Exercise objective => Only the lines containing "almost" should appear in the answer, copied from the listing below.

Recorded information =>
★ ★ ★

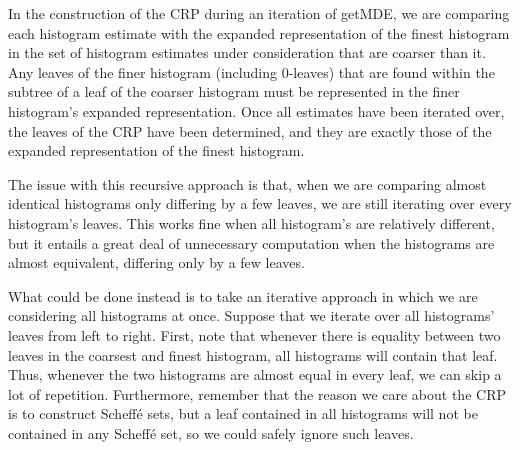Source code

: \documentclass{report}
\begin{document}
In the construction of the CRP during an iteration of getMDE, we are comparing each histogram estimate with the expanded representation of the finest histogram in the set of histogram estimates under consideration that are coarser than it. Any leaves of the finer histogram (including 0-leaves) that are found within the subtree of a leaf of the coarser histogram must be represented in the finer histogram's expanded representation. Once all estimates have been iterated over, the leaves of the CRP have been determined, and they are exactly those of the expanded representation of the finest histogram.

The issue with this recursive approach is that, when we are comparing almost identical histograms 
only differing by a few leaves, we are still iterating over every histogram's leaves. This works fine
when all histogram's are relatively different, but it entails a great deal of unnecessary computation when
the histograms are almost equivalent, differing only by a few leaves.

What could be done instead is to take an iterative approach in which we are considering all histograms
at once. Suppose that we iterate over all histograms' leaves from left to right. First, note that 
whenever there is equality between two leaves in the coarsest and finest histogram, all histograms
will contain that leaf. Thus, whenever
the two histograms are almost equal in every leaf, we can skip a lot of repetition. Furthermore, 
remember that the reason we care about the CRP is to construct Scheffé sets, but a leaf contained 
in all histograms will not be contained in any Scheffé set, so we could safely ignore such leaves.
\end{document}
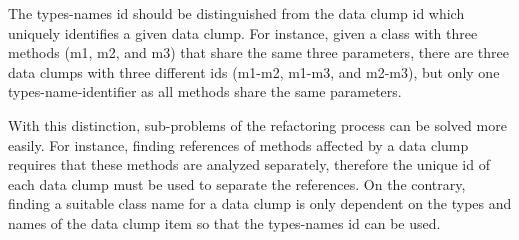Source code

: The types-names id should be distinguished from the data clump id which uniquely identifies a given data clump. For instance, given a class with three methods (m1, m2, and m3) that share the same three parameters, there are three data clumps with three different ids (m1-m2, m1-m3, and m2-m3), but only one types-name-identifier as all methods share the same parameters. 

With this distinction, sub-problems of the refactoring process can be solved more easily. For instance, finding references of methods affected by a data clump requires that these methods are analyzed separately, therefore the unique id of each data clump must be used to separate the references. On the contrary, finding a suitable class name for a data clump is only dependent on the types and names of the data clump item so that the types-names id can be used. 





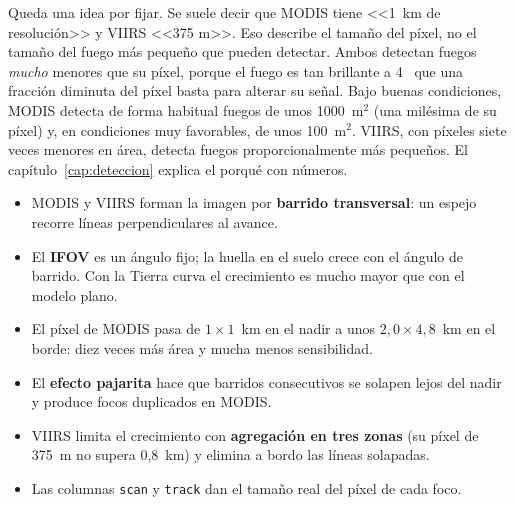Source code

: Queda una idea por fijar. Se suele decir que MODIS tiene <<1~km de resolución>> y VIIRS <<375
m>>. Eso describe el tamaño del píxel, no el tamaño del fuego más pequeño que pueden detectar.
Ambos detectan fuegos \emph{mucho} menores que su píxel, porque el fuego es tan brillante a
4~\um{} que una fracción diminuta del píxel basta para alterar su señal. Bajo buenas
condiciones, MODIS detecta de forma habitual fuegos de unos 1000~m$^2$ (una milésima de su
píxel) y, en condiciones muy favorables, de unos 100~m$^2$. VIIRS, con píxeles siete veces
menores en área, detecta fuegos proporcionalmente más pequeños. El capítulo~\ref{cap:deteccion}
explica el porqué con números.

\resumen

\begin{itemize}
  \item MODIS y VIIRS forman la imagen por \textbf{barrido transversal}: un espejo recorre
  líneas perpendiculares al avance.
  \item El \textbf{IFOV} es un ángulo fijo; la huella en el suelo crece con el ángulo de
  barrido. Con la Tierra curva el crecimiento es mucho mayor que con el modelo plano.
  \item El píxel de MODIS pasa de $1\times1$~km en el nadir a unos $2{,}0\times4{,}8$~km en el
  borde: diez veces más área y mucha menos sensibilidad.
  \item El \textbf{efecto pajarita} hace que barridos consecutivos se solapen lejos del nadir y
  produce focos duplicados en MODIS.
  \item VIIRS limita el crecimiento con \textbf{agregación en tres zonas} (su píxel de 375~m no
  supera 0,8~km) y elimina a bordo las líneas solapadas.
  \item Las columnas \texttt{scan} y \texttt{track} dan el tamaño real del píxel de cada foco.
\end{itemize}

\ejercicios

★ ★ ★

Task solution =>
The issue with this recursive approach is that, when we are comparing almost identical histograms 
the histograms are almost equivalent, differing only by a few leaves.
the two histograms are almost equal in every leaf, we can skip a lot of repetition. Furthermore, 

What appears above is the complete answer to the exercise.